Friday, July 31, 2020

JVM optimization for java 8

Starting with Java 8, the Metaspace replaces the PermGen. 
So let's discuss JVM performance tuning in the context of JDK9+. 

Java 8 JVM model

The java 8 JVM model (in the light of Serial Garbage Collection model) looks like the following:

JVM


Heap is a dedicated memory space for the JVM objects.

The Heap is divided into 2 parts, Young Generation and Old Generation. 

Young Generation heap is further divided into Eden space and 2 survivor spaces. 

The metadata information of the JVM is stored in a native memory called "MetaSpace" (They are previously stored in PermGen space). This MetaSpace memory region is not a contiguous Java Heap memory. This space is used by JVM for Garbage collection, auto tuning, concurrent de-allocation of metadata.

The Young Generation heap stores the short lived java objects, while the Old Generation heap stores the long lived java objects. Most of the java objects are short lived. Iterator objects are example of short lived objects with lifespan of a single loop. Some objects live long, the object created in public static main() could live until the program exits.

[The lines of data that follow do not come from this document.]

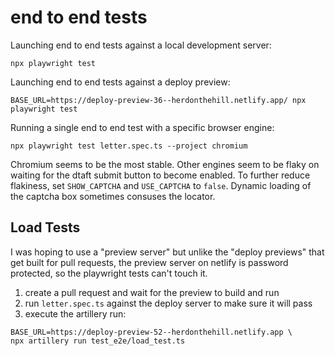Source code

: # end to end tests 

Launching end to end tests against a local development server:
```
npx playwright test
```

Launching end to end tests against a deploy preview:
```
BASE_URL=https://deploy-preview-36--herdonthehill.netlify.app/ npx playwright test
```

Running a single end to end test with a specific browser engine:
```
npx playwright test letter.spec.ts --project chromium
```

Chromium seems to be the most stable. Other engines seem to be flaky on waiting for the dtaft submit button to become enabled. To further reduce flakiness, set `SHOW_CAPTCHA` and `USE_CAPTCHA` to `false`. Dynamic loading of the captcha box sometimes consuses the locator. 

## Load Tests

I was hoping to use a "preview server" but unlike the "deploy previews" that get built for pull requests, the preview server on netlify is password protected, so the playwright tests can't touch it.

1. create a pull request and wait for the preview to build and run
2. run `letter.spec.ts` against the deploy server to make sure it will pass
3. execute the artillery run:

```
BASE_URL=https://deploy-preview-52--herdonthehill.netlify.app \
npx artillery run test_e2e/load_test.ts
```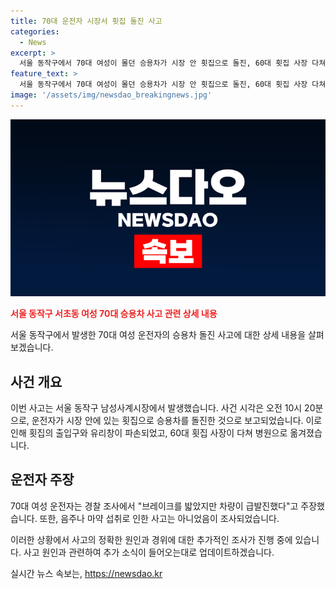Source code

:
 ```yaml
---
title: 70대 운전자 시장서 횟집 돌진 사고
categories:
  - News
excerpt: >
  서울 동작구에서 70대 여성이 몰던 승용차가 시장 안 횟집으로 돌진, 60대 횟집 사장 다쳐 병원 옮겨졌고, 출입구와 유리창이 파손됐습니다. 운전자는 급발진 주장하고, 경찰은 음주나 마약 여부 조사 중입니다.
feature_text: >
  서울 동작구에서 70대 여성이 몰던 승용차가 시장 안 횟집으로 돌진, 60대 횟집 사장 다쳐 병원 옮겨졌고, 출입구와 유리창이 파손됐습니다. 운전자는 급발진 주장하고, 경찰은 음주나 마약 여부 조사 중입니다.
image: '/assets/img/newsdao_breakingnews.jpg'
---
```


<p><img src="/assets/img/newsdao_breakingnews.jpg" alt="pcversion 속보" /></p>

<p><b><span style="color: #ee2323;">서울 동작구 서초동 여성 70대 승용차 사고 관련 상세 내용</span></b></p>

<p>서울 동작구에서 발생한 70대 여성 운전자의 승용차 돌진 사고에 대한 상세 내용을 살펴보겠습니다.</p>

<h2 data-ke-size="size26">사건 개요</h2>

<p>이번 사고는 서울 동작구 남성사계시장에서 발생했습니다. 사건 시각은 오전 10시 20분으로, 운전자가 시장 안에 있는 횟집으로 승용차를 돌진한 것으로 보고되었습니다. 이로 인해 횟집의 출입구와 유리창이 파손되었고, 60대 횟집 사장이 다쳐 병원으로 옮겨졌습니다.</p>

<h2 data-ke-size="size26">운전자 주장</h2>

<p>70대 여성 운전자는 경찰 조사에서 "브레이크를 밟았지만 차량이 급발진했다"고 주장했습니다. 또한, 음주나 마약 섭취로 인한 사고는 아니었음이 조사되었습니다.</p>

<p>이러한 상황에서 사고의 정확한 원인과 경위에 대한 추가적인 조사가 진행 중에 있습니다. 사고 원인과 관련하여 추가 소식이 들어오는대로 업데이트하겠습니다.</p>
실시간 뉴스 속보는, <a href="https://newsdao.kr" rel="dofollow">https://newsdao.kr</a>


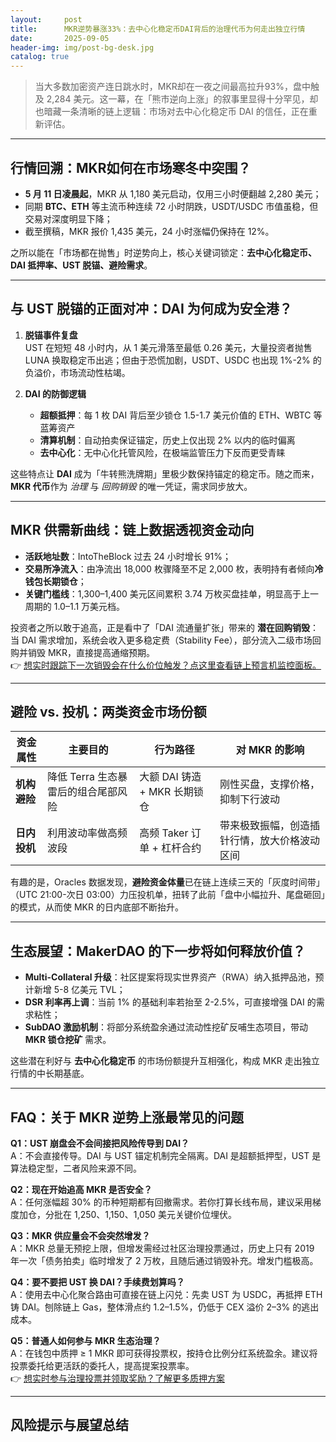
 ```yaml
---
layout:     post
title:      MKR逆势暴涨33%：去中心化稳定币DAI背后的治理代币为何走出独立行情
date:       2025-09-05
header-img: img/post-bg-desk.jpg
catalog: true
---
```


> 当大多数加密资产连日跳水时，MKR却在一夜之间最高拉升93%，盘中触及 2,284 美元。这一幕，在「熊市逆向上涨」的叙事里显得十分罕见，却也暗藏一条清晰的链上逻辑：市场对去中心化稳定币 DAI 的信任，正在重新评估。

---

## 行情回溯：MKR如何在市场寒冬中突围？

- **5 月 11 日凌晨起**，MKR 从 1,180 美元启动，仅用三小时便翻越 2,280 美元；
- 同期 **BTC、ETH** 等主流币种连续 72 小时阴跌，USDT/USDC 市值虽稳，但交易对深度明显下降；
- 截至撰稿，MKR 报价 1,435 美元，24 小时涨幅仍保持在 12%。

之所以能在「市场都在抛售」时逆势向上，核心关键词锁定：**去中心化稳定币、DAI 抵押率、UST 脱锚、避险需求**。

---

## 与 UST 脱锚的正面对冲：DAI 为何成为安全港？

1. **脱锚事件复盘**  
   UST 在短短 48 小时内，从 1 美元滑落至最低 0.26 美元，大量投资者抛售 LUNA 换取稳定币出逃；但由于恐慌加剧，USDT、USDC 也出现 1%-2% 的负溢价，市场流动性枯竭。

2. **DAI 的防御逻辑**  
   - **超额抵押**：每 1 枚 DAI 背后至少锁仓 1.5-1.7 美元价值的 ETH、WBTC 等蓝筹资产  
   - **清算机制**：自动拍卖保证锚定，历史上仅出现 2% 以内的临时偏离  
   - **去中心化**：无中心化托管风险，在极端监管压力下反而更受青睐

这些特点让 **DAI** 成为「牛转熊洗牌期」里极少数保持锚定的稳定币。随之而来，**MKR 代币**作为 *治理* 与 *回购销毁* 的唯一凭证，需求同步放大。

---

## MKR 供需新曲线：链上数据透视资金动向

- **活跃地址数**：IntoTheBlock 过去 24 小时增长 91%；  
- **交易所净流入**：由净流出 18,000 枚骤降至不足 2,000 枚，表明持有者倾向**冷钱包长期锁仓**；  
- **关键门槛线**：1,300–1,400 美元区间累积 3.74 万枚买盘挂单，明显高于上一周期的 1.0–1.1 万美元档。

投资者之所以敢于追高，正是看中了「DAI 流通量扩张」带来的 **潜在回购销毁**：  
当 DAI 需求增加，系统会收入更多稳定费（Stability Fee），部分流入二级市场回购并销毁 MKR，直接提高通缩预期。  
👉 [想实时跟踪下一次销毁会在什么价位触发？点这里查看链上预言机监控面板。](https://okxdog.com/)

---

## 避险 vs. 投机：两类资金市场份额

| 资金属性 | 主要目的 | 行为路径 | 对 MKR 的影响 |
|---|---|---|---|
| **机构避险** | 降低 Terra 生态暴雷后的组合尾部风险 | 大额 DAI 铸造 + MKR 长期锁仓 | 刚性买盘，支撑价格，抑制下行波动 |
| **日内投机** | 利用波动率做高频波段 | 高频 Taker 订单 + 杠杆合约 | 带来极致振幅，创造插针行情，放大价格波动区间 |

有趣的是，Oracles 数据发现，**避险资金体量**已在链上连续三天的「灰度时间带」（UTC 21:00-次日 03:00）力压投机单，扭转了此前「盘中小幅拉升、尾盘砸回」的模式，从而使 MKR 的日内底部不断抬升。

---

## 生态展望：MakerDAO 的下一步将如何释放价值？

- **Multi-Collateral 升级**：社区提案将现实世界资产（RWA）纳入抵押品池，预计新增 5-8 亿美元 TVL；  
- **DSR 利率再上调**：当前 1% 的基础利率若抬至 2-2.5%，可直接增强 DAI 的需求粘性；  
- **SubDAO 激励机制**：将部分系统盈余通过流动性挖矿反哺生态项目，带动 **MKR 锁仓挖矿** 需求。

这些潜在利好与 **去中心化稳定币** 的市场份额提升互相强化，构成 MKR 走出独立行情的中长期基底。

---

## FAQ：关于 MKR 逆势上涨最常见的问题

**Q1：UST 崩盘会不会间接把风险传导到 DAI？**  
A：不会直接传导。DAI 与 UST 锚定机制完全隔离。DAI 是超额抵押型，UST 是算法稳定型，二者风险来源不同。

**Q2：现在开始追高 MKR 是否安全？**  
A：任何涨幅超 30% 的币种短期都有回撤需求。若你打算长线布局，建议采用梯度加仓，分批在 1,250、1,150、1,050 美元关键价位埋伏。

**Q3：MKR 供应量会不会突然增发？**  
A：MKR 总量无预挖上限，但增发需经过社区治理投票通过，历史上只有 2019 年一次「债务拍卖」临时增发了 2 万枚，且随后通过销毁补充。增发门槛极高。

**Q4：要不要把 UST 换 DAI？手续费划算吗？**  
A：使用去中心化聚合路由可直接在链上闪兑：先卖 UST 为 USDC，再抵押 ETH 铸 DAI。刨除链上 Gas，整体滑点约 1.2–1.5%，仍低于 CEX 溢价 2–3% 的逃出成本。

**Q5：普通人如何参与 MKR 生态治理？**  
A：在钱包中质押 ≥ 1 MKR 即可获得投票权，按持仓比例分红系统盈余。建议将投票委托给更活跃的委托人，提高提案投票率。  
👉 [想实时参与治理投票并领取奖励？了解更多质押方案](https://okxdog.com/)

---

## 风险提示与展望总结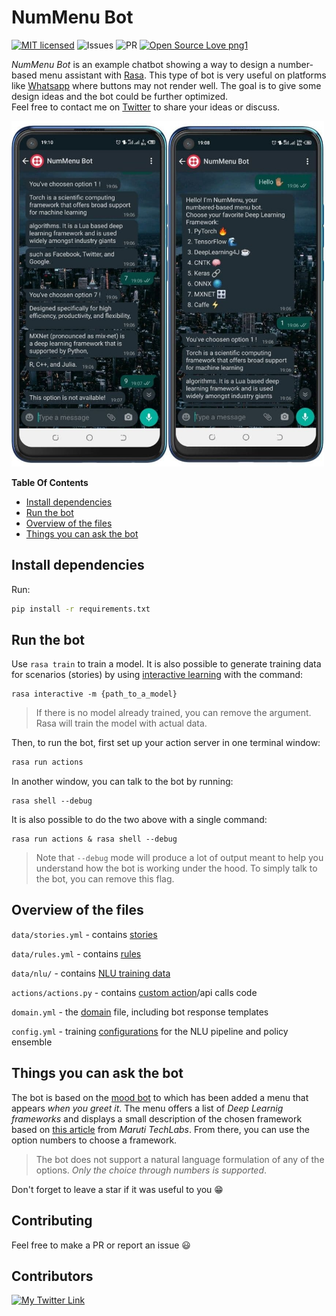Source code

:# NumMenu Bot

[![MIT licensed](https://img.shields.io/badge/license-MIT-blue.svg)](./LICENSE)
![Issues](https://img.shields.io/github/issues/DerXter/NumMenu-Bot)
![PR](https://img.shields.io/github/issues-pr/DerXter/NumMenu-Bot)
[![Open Source Love png1](https://badges.frapsoft.com/os/v1/open-source.png?v=103)](https://github.com/ellerbrock/open-source-badges/)

_NumMenu Bot_ is an example chatbot showing a way to design a number-based menu assistant with [Rasa](https://rasa.com/). This type of bot is very useful on platforms like [Whatsapp](https://rasa.com/docs/rasa/connectors/twilio/) where buttons may not render well.
The goal is to give some design ideas and the bot could be further optimized.  
Feel free to contact me on [Twitter](https://twitter.com/derguene) to share your ideas or discuss.  

<img src="./illustration.jpg" width="500">

<!-- START doctoc generated TOC please keep comment here to allow auto update -->
<!-- DON'T EDIT THIS SECTION, INSTEAD RE-RUN doctoc TO UPDATE -->
**Table Of Contents**

- [Install dependencies](#install-dependencies)
- [Run the bot](#run-the-bot)
- [Overview of the files](#overview-of-the-files)
- [Things you can ask the bot](#things-you-can-ask-the-bot)

<!-- END doctoc generated TOC please keep comment here to allow auto update -->


## Install dependencies

Run:
```bash
pip install -r requirements.txt
```

## Run the bot

Use `rasa train` to train a model. It is also possible to generate training data for scenarios (stories) by using [interactive learning](https://rasa.com/docs/rasa/writing-stories/#using-interactive-learning) with the command:
```
rasa interactive -m {path_to_a_model} 
```
> If there is no model already trained, you can remove the argument. Rasa will train the model with actual data.


Then, to run the bot, first set up your action server in one terminal window:
```bash
rasa run actions
```

In another window, you can talk to the bot by running:
```
rasa shell --debug  
```

It is also possible to do the two above with a single command:  
```
rasa run actions & rasa shell --debug  
```

> Note that `--debug` mode will produce a lot of output meant to help you understand how the bot is working under the hood. To simply talk to the bot, you can remove this flag.


## Overview of the files

`data/stories.yml` - contains [stories](https://rasa.com/docs/rasa/stories/)

`data/rules.yml` - contains [rules](https://rasa.com/docs/rasa/rules)

`data/nlu/` - contains [NLU training data](https://rasa.com/docs/rasa/nlu-training-data)

`actions/actions.py` - contains [custom action](https://rasa.com/docs/rasa/custom-actions)/api calls code

`domain.yml`         - the [domain](https://rasa.com/docs/rasa/domain) file, including bot response templates

`config.yml`         - training [configurations](https://rasa.com/docs/rasa/model-configuration) for the NLU pipeline and policy ensemble

## Things you can ask the bot

The bot is based on the [mood bot](https://github.com/RasaHQ/rasa/tree/main/examples/moodbot) to which has been added a menu that appears *when you greet it*. The menu offers a list of *Deep Learnig frameworks* and displays a small description of the chosen framework based on [this article](https://marutitech.com/top-8-deep-learning-frameworks/) from _Maruti TechLabs_.
From there, you can use the option numbers to choose a framework.

> The bot does not support a natural language formulation of any of the options. _Only the choice through numbers is supported_.


Don't forget to leave a star if it was useful to you 😁

## Contributing

Feel free to make a PR or report an issue 😃

## Contributors

[![My Twitter Link](https://img.shields.io/twitter/follow/derguene?style=social)](https://twitter.com/derguene)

A java object's life cycle starts with keyword new. It is referenced by other objects and it references other objects to get the work done. Once there is no reference to the object, it can be garbage collected. Once garbaged collected, the java object no longer exists in heap. The majority of the java objects dies in Eden space. A few java objects die in Old generation heap.

Garbage collection occurs in each generation heap when the generation fills up. 

When the Eden space fills up, it causes a minor garbage collection in which only a few live objects in young generation are saved into survivor space (no garbage collection happens in old generation heap). The costs of such collections are small, a young generation full of dead objects is garbage collected very quickly, because only few live objects are copied to survivor space, then the Eden space is marked clean. 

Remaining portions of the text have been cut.